WVU board approves pay freeze, tuition hike
MONTGOMERY, W.Va. - West Virginia University's Board of Governors on Thursday approved both a pay freeze and a tuition hike in efforts to offset deep cuts made by the state Legislature earlier this year.
The university expects to lose $18.5 million in revenue for fiscal year 2014, which begins in July.
That includes a $13 million cut from the Legislature, a $1 million decline in soda pop taxes, and about $4.4 million in personnel, equipment and planning costs.
State appropriations to WVU will fall from $210.3 million in 2013 to $196.2 million in 2014. Lawmakers made deep cuts across state government this year in efforts to reduce costs and shore up the budget.

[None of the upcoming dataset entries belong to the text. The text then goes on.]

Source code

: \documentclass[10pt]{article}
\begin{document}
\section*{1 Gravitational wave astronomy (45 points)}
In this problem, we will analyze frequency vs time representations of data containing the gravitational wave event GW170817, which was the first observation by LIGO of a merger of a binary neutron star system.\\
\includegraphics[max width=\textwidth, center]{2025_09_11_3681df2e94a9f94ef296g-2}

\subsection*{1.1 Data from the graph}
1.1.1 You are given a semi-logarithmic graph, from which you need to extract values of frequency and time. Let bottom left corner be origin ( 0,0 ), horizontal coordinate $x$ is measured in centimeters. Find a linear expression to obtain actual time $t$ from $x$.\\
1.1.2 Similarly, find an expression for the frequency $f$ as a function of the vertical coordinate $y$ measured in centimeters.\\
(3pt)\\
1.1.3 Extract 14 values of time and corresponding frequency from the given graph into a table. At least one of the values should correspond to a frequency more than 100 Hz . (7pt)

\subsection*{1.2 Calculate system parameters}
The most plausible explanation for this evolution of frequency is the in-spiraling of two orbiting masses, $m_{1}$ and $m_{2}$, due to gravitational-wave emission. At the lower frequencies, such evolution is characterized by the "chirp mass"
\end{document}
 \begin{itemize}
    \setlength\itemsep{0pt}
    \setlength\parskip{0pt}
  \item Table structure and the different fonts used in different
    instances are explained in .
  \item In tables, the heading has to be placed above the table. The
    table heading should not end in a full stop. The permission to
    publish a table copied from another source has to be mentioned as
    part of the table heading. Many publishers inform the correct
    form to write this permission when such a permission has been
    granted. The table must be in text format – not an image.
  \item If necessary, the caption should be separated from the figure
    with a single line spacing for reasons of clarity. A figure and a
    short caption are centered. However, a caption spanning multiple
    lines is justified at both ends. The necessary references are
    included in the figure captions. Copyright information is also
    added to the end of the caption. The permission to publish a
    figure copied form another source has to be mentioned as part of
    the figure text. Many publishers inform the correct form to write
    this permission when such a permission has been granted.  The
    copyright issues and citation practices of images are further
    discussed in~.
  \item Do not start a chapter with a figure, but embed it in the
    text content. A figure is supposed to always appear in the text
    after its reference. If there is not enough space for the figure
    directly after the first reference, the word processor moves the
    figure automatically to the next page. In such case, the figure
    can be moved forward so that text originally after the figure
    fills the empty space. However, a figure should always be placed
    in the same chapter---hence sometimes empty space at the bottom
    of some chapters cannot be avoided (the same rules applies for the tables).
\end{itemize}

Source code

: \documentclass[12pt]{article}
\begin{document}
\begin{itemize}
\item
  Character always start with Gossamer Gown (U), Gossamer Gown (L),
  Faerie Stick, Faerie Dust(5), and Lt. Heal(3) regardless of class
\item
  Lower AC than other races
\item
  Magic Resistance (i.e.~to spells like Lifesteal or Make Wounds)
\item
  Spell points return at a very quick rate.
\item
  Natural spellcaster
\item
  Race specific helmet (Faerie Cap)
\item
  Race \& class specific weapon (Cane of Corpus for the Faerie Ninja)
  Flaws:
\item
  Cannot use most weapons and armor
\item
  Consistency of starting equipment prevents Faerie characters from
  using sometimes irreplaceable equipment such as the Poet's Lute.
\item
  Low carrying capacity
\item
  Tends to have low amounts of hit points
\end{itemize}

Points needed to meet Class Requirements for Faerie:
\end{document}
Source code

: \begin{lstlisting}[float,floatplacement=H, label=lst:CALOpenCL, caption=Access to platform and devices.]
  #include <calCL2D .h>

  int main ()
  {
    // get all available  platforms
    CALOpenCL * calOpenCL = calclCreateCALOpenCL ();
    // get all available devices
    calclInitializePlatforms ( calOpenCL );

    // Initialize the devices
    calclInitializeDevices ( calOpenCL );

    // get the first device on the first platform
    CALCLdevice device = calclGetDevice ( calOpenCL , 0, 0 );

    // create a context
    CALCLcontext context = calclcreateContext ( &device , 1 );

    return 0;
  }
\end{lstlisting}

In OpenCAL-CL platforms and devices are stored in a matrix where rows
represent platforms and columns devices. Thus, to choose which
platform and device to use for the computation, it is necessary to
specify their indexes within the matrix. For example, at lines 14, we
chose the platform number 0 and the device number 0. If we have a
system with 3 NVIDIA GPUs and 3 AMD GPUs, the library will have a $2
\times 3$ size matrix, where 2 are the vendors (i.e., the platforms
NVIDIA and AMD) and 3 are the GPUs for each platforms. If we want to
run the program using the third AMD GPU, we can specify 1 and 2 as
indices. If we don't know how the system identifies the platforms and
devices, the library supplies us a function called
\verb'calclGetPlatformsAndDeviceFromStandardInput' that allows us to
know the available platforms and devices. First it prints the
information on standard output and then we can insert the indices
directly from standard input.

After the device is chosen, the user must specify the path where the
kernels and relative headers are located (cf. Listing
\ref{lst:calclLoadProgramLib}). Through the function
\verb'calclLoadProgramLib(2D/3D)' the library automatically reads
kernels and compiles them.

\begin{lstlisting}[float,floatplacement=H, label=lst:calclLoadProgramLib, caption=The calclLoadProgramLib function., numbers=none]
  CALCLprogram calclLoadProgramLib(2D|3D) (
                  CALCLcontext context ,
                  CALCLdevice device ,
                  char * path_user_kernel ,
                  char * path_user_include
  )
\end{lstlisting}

Narvel Weese, vice president of administration and finance, told board members the university plans to make up those cuts by eliminating salary increases and cutting central costs, like WVU's printing operation. Those efforts are expected to save $8.6 million and $1.7 million, respectively.
WVU hopes to regain the remainder of its lost income by asking each department to tighten its budget, delaying the hiring of non-essential employees, reducing travel expenses and cutting supply costs.
The university hopes to bring in $19.6 million extra in tuition and fees in 2014, compared to fiscal year 2013's budget.
Although the Board of Governors approved all the increases, any increase over 4.99 percent must now be approved by the state Higher Education Policy Commission.
Tuition increases differ for resident and non-resident students, as well as undergraduate and graduate programs. If approved, tuition and fees for most in-state undergraduate students will jump $183 this fall to $3,228 per semester, $6,456 per year.
Some programs would see bigger increases, however. Tuition for physical activity and sports science students, for instance, would increase by $296 per semester, to $3,456 per semester and $6,912 per year.
The board also approved a 4.5 percent tuition increase for undergraduates at WVU Tech, which will not need HEPC approval. Tuition and fees for most in-state students will increase to $2,904 per semester, or $5,808 per year.
Tuition and fees for WVU's average in-state graduate students will increase almost 6 percent to $3,609 per semester, although some graduate programs will see larger increases.
Weese said the university would continue to look at ways to trim costs. He said WVU would ask each vice president to come up with a 10 percent cut to their department budget for fiscal year 2015.
"Time is your friend here. Time gives us the option to address the cuts more strategically," he said.
Weese said future cuts to WVU's budget by the Legislature would be "devastating," however.
"I'm not sure how we'd survive that. It'd be a game changer," he said.